Ministra nega liminar sobre entrevista de Aragão

Por Frederico Vasconcelos

Aragão entrevistaA ministra Assusete Magalhães, do Superior Tribunal de Justiça, negou liminar em mandado de segurança coletivo impetrado pelo Partido Popular Socialista (PPS) contra ato do ministro da Justiça, Eugênio José Guilherme de Aragão.

Em entrevista à Folha, o ministro declarou que, em caso de vazamento de informações em investigações sigilosas, trocaria toda a equipe de policiais envolvidos na operação.

“Cheirou vazamento de investigação por um agente nosso, a equipe será trocada, toda. Não preciso ter prova. A Polícia Federal está sob nossa supervisão”, afirmou o ministro, em entrevista ao repórter Leandro Colon, em seu gabinete, um dia depois de tomar posse, em março.

A ministra concluiu que, apesar das afirmações da autoridade na entrevista, não restou demonstrada, pelo menos por ora, a existência de iminente ato de efeitos concretos ou preparatório, que estaria a afetar direito líquido e certo a ser protegido pela presente impetração.

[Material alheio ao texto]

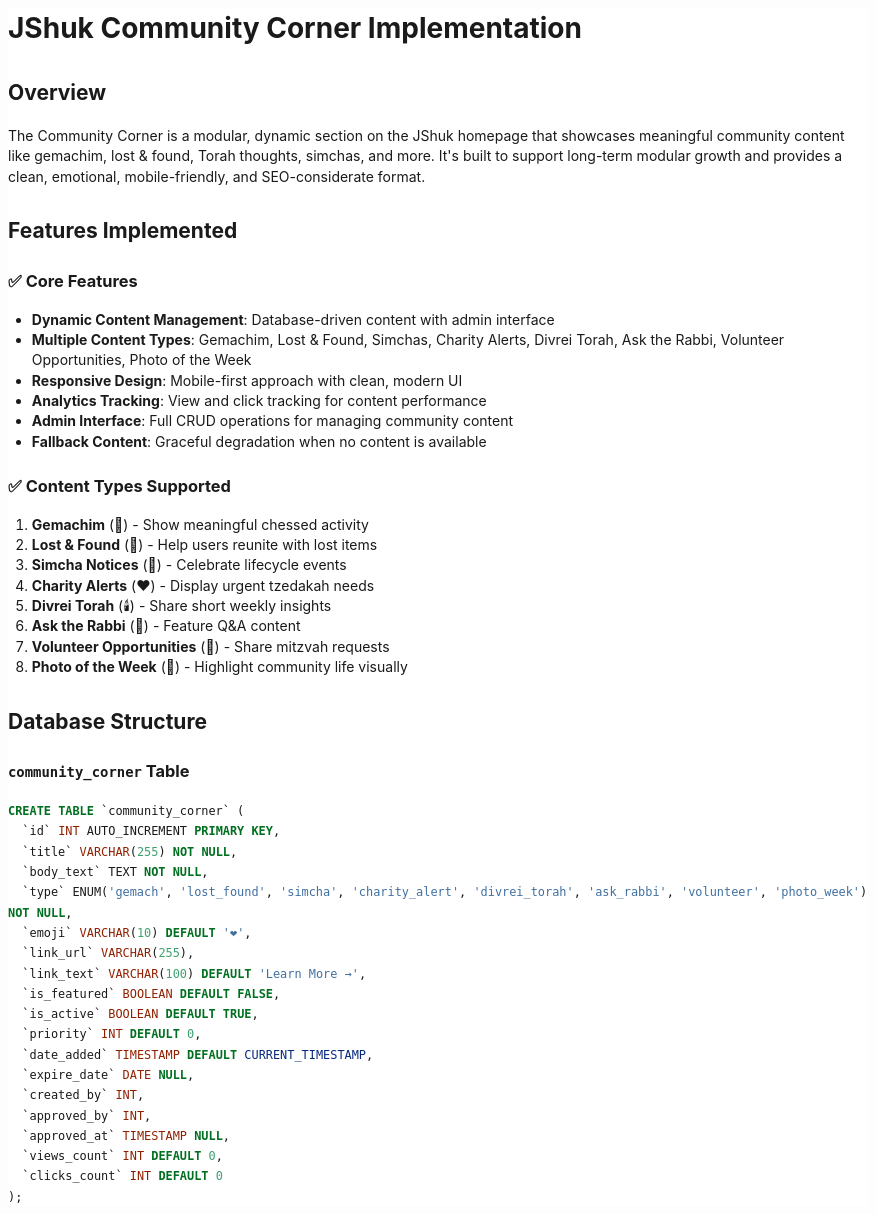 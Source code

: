 # JShuk Community Corner Implementation

## Overview

The Community Corner is a modular, dynamic section on the JShuk homepage that showcases meaningful community content like gemachim, lost & found, Torah thoughts, simchas, and more. It's built to support long-term modular growth and provides a clean, emotional, mobile-friendly, and SEO-considerate format.

## Features Implemented

### ✅ Core Features
- **Dynamic Content Management**: Database-driven content with admin interface
- **Multiple Content Types**: Gemachim, Lost & Found, Simchas, Charity Alerts, Divrei Torah, Ask the Rabbi, Volunteer Opportunities, Photo of the Week
- **Responsive Design**: Mobile-first approach with clean, modern UI
- **Analytics Tracking**: View and click tracking for content performance
- **Admin Interface**: Full CRUD operations for managing community content
- **Fallback Content**: Graceful degradation when no content is available

### ✅ Content Types Supported
1. **Gemachim** (🍼) - Show meaningful chessed activity
2. **Lost & Found** (🎒) - Help users reunite with lost items
3. **Simcha Notices** (🎉) - Celebrate lifecycle events
4. **Charity Alerts** (❤️) - Display urgent tzedakah needs
5. **Divrei Torah** (🕯️) - Share short weekly insights
6. **Ask the Rabbi** (📜) - Feature Q&A content
7. **Volunteer Opportunities** (🤝) - Share mitzvah requests
8. **Photo of the Week** (📸) - Highlight community life visually

## Database Structure

### `community_corner` Table
```sql
CREATE TABLE `community_corner` (
  `id` INT AUTO_INCREMENT PRIMARY KEY,
  `title` VARCHAR(255) NOT NULL,
  `body_text` TEXT NOT NULL,
  `type` ENUM('gemach', 'lost_found', 'simcha', 'charity_alert', 'divrei_torah', 'ask_rabbi', 'volunteer', 'photo_week') NOT NULL,
  `emoji` VARCHAR(10) DEFAULT '❤️',
  `link_url` VARCHAR(255),
  `link_text` VARCHAR(100) DEFAULT 'Learn More →',
  `is_featured` BOOLEAN DEFAULT FALSE,
  `is_active` BOOLEAN DEFAULT TRUE,
  `priority` INT DEFAULT 0,
  `date_added` TIMESTAMP DEFAULT CURRENT_TIMESTAMP,
  `expire_date` DATE NULL,
  `created_by` INT,
  `approved_by` INT,
  `approved_at` TIMESTAMP NULL,
  `views_count` INT DEFAULT 0,
  `clicks_count` INT DEFAULT 0
);
```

O mérito do mandado de segurança será julgado pelos ministros da Primeira Seção do tribunal, em data ainda indefinida.

Segundo informa o STJ, a declaração de Eugênio Aragão significou para o PPS uma indevida interferência na autonomia de investigação da Polícia Federal, como também violou o devido processo legal, na medida em que já se prenuncia o afastamento sumário de servidores públicos de suas atribuições ordinárias, sem a possibilidade de exercício do contraditório e da ampla defesa.

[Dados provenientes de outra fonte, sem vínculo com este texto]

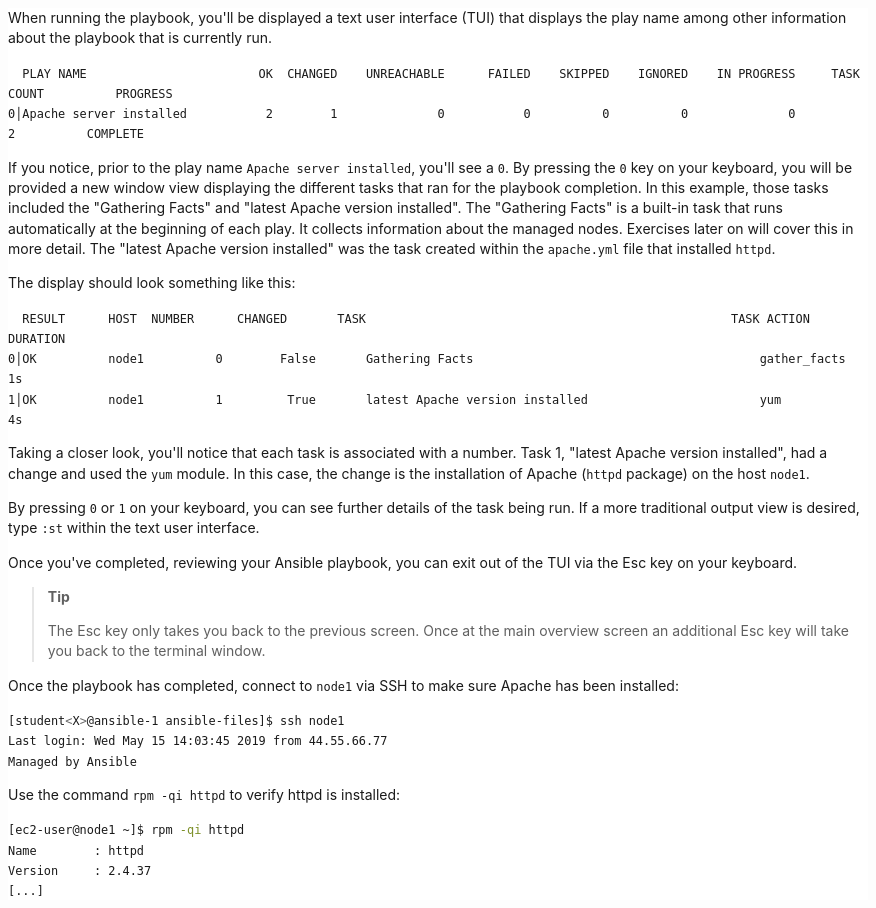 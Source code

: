 When running the playbook, you'll be displayed a text user interface (TUI) that displays the play name among other information about the playbook that is currently run.

```bash
  PLAY NAME                        OK  CHANGED    UNREACHABLE      FAILED    SKIPPED    IGNORED    IN PROGRESS     TASK COUNT          PROGRESS
0│Apache server installed           2        1              0           0          0          0              0              2          COMPLETE
```

If you notice, prior to the play name `Apache server installed`, you'll see a `0`. By pressing the `0` key on your keyboard, you will be provided a new window view displaying the different tasks that ran for the playbook completion. In this example, those tasks included the "Gathering Facts" and "latest Apache version installed". The "Gathering Facts" is a built-in task that runs automatically at the beginning of each play. It collects information about the managed nodes. Exercises later on will cover this in more detail. The "latest Apache version installed" was the task created within the `apache.yml` file that installed `httpd`.

The display should look something like this:

```bash
  RESULT      HOST	NUMBER      CHANGED       TASK                                                   TASK ACTION           DURATION
0│OK          node1          0        False       Gathering Facts                                        gather_facts                1s
1│OK          node1          1         True       latest Apache version installed                        yum                         4s
```

Taking a closer look, you'll notice that each task is associated with a number. Task 1, "latest Apache version installed", had a change and used the `yum` module. In this case, the change is the installation of Apache (`httpd` package) on the host `node1`.

By pressing `0` or `1` on your keyboard, you can see further details of the task being run. If a more traditional output view is desired, type `:st` within the text user interface.

Once you've completed, reviewing your Ansible playbook, you can exit out of the TUI via the Esc key on your keyboard.

> **Tip**
>
> The Esc key only takes you back to the previous screen. Once at the main overview screen an additional Esc key will take you back to the terminal window.


Once the playbook has completed, connect to `node1` via SSH to make sure Apache has been installed:

```bash
[student<X>@ansible-1 ansible-files]$ ssh node1
Last login: Wed May 15 14:03:45 2019 from 44.55.66.77
Managed by Ansible
```

Use the command `rpm -qi httpd` to verify httpd is installed:

```bash
[ec2-user@node1 ~]$ rpm -qi httpd
Name        : httpd
Version     : 2.4.37
[...]
```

O PPS pediu, liminarmente, que o ministro se abstenha de “dar quaisquer ordens verbais aos delegados e agentes da Polícia Federal, senão mediante expediente administrativo escrito ou, sendo verbal, que seja registrada a conversa por meio eletrônico”.

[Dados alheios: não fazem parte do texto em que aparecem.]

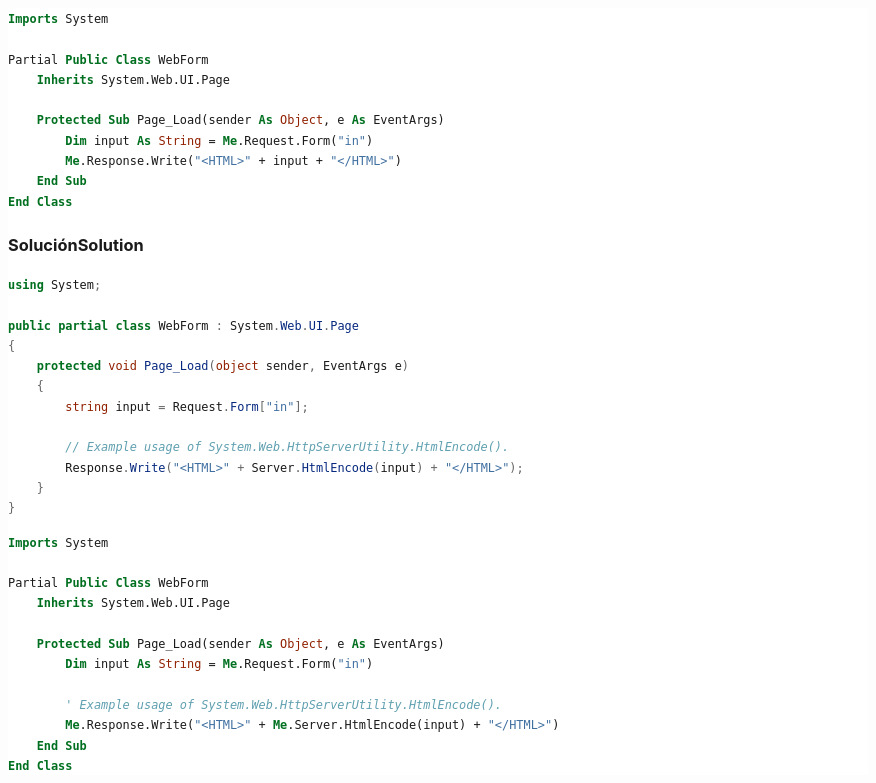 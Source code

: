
 ```vb
Imports System

Partial Public Class WebForm
    Inherits System.Web.UI.Page

    Protected Sub Page_Load(sender As Object, e As EventArgs)
        Dim input As String = Me.Request.Form("in")
        Me.Response.Write("<HTML>" + input + "</HTML>")
    End Sub
End Class
```

### <a name="solution"></a><span data-ttu-id="a2a00-153">Solución</span><span class="sxs-lookup"><span data-stu-id="a2a00-153">Solution</span></span>

```csharp
using System;

public partial class WebForm : System.Web.UI.Page
{
    protected void Page_Load(object sender, EventArgs e)
    {
        string input = Request.Form["in"];

        // Example usage of System.Web.HttpServerUtility.HtmlEncode().
        Response.Write("<HTML>" + Server.HtmlEncode(input) + "</HTML>");
    }
}
```

```vb
Imports System

Partial Public Class WebForm
    Inherits System.Web.UI.Page

    Protected Sub Page_Load(sender As Object, e As EventArgs)
        Dim input As String = Me.Request.Form("in")

        ' Example usage of System.Web.HttpServerUtility.HtmlEncode().
        Me.Response.Write("<HTML>" + Me.Server.HtmlEncode(input) + "</HTML>")
    End Sub
End Class
```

Alternativamente, caso não se conceda a liminar em maior extensão, o partido pediu que fosse determinado ao ministro da Justiça que “se abstenha de afastar sumariamente qualquer delegado ou agente da Polícia Federal das atividades de investigação, em que esteja envolvido, mesmo em caso de suspeita de vazamento de informações, senão após a instauração do competente processo administrativo disciplinar”.

O Ministério da Justiça sustentou que “trata-se de narrativa afeta a direitos de integrantes da Polícia Federal, não havendo se falar, portanto, em legitimidade ativa do PPS para impetrar o writ”.

Alegou que não se demonstrou a existência de qualquer ato administrativo direcionado a violação dos direitos, inclusive porque a entrevista jornalística não pode ser considerada como ato administrativo.

“Muito antes, pelo contrário, o que se extrai da declaração divulgada pelos meios de comunicação é a patente intenção de se primar pela moralidade no serviço público, notadamente aquele prestado pelos policiais federais”, assinalou.

Em sua decisão, a ministra Assusete Magalhães destacou que a supremacia da Constituição Federal não permite a restrição ao uso do mandado de segurança coletivo por partido político com representação no Congresso Nacional, mecanismo criado para assegurar a defesa dos direitos e garantias fundamentais afiançados pela própria Carta da República.

Quanto à liminar, a ministra destacou a relevância do trabalho dos órgãos de segurança pública e a importância de que as informações provenientes de interceptação telefônica devam ser mantidas em sigilo, conforme o artigo 8º da Lei n. 9.296/96, bem como constituir crime a violação de sigilo funcional, consoante previsto no artigo 325 do Código Penal. Além disso, lembrou que o afastamento preventivo de servidor público deve ocorrer no âmbito do processo administrativo disciplinar.

“Conquanto eventual conduta ilegal de vazamento de investigação sigilosa não possa ser tolerada, porque configuradora de infrações administrativa e criminal, certo é que – como é por demais sabido – vigora entre nós o princípio constitucional que impõe a observância do contraditório e da ampla defesa, o que impossibilitaria o afastamento sumário de policiais federais encarregados de atividades de investigação em que estejam envolvidos – notadamente no momento em que vivemos, de investigações policiais tão relevantes e que têm atraído a atenção de toda a nação brasileira –, sem a existência de prova e a obediência ao contraditório”, afirmou a ministra Assusete Magalhães.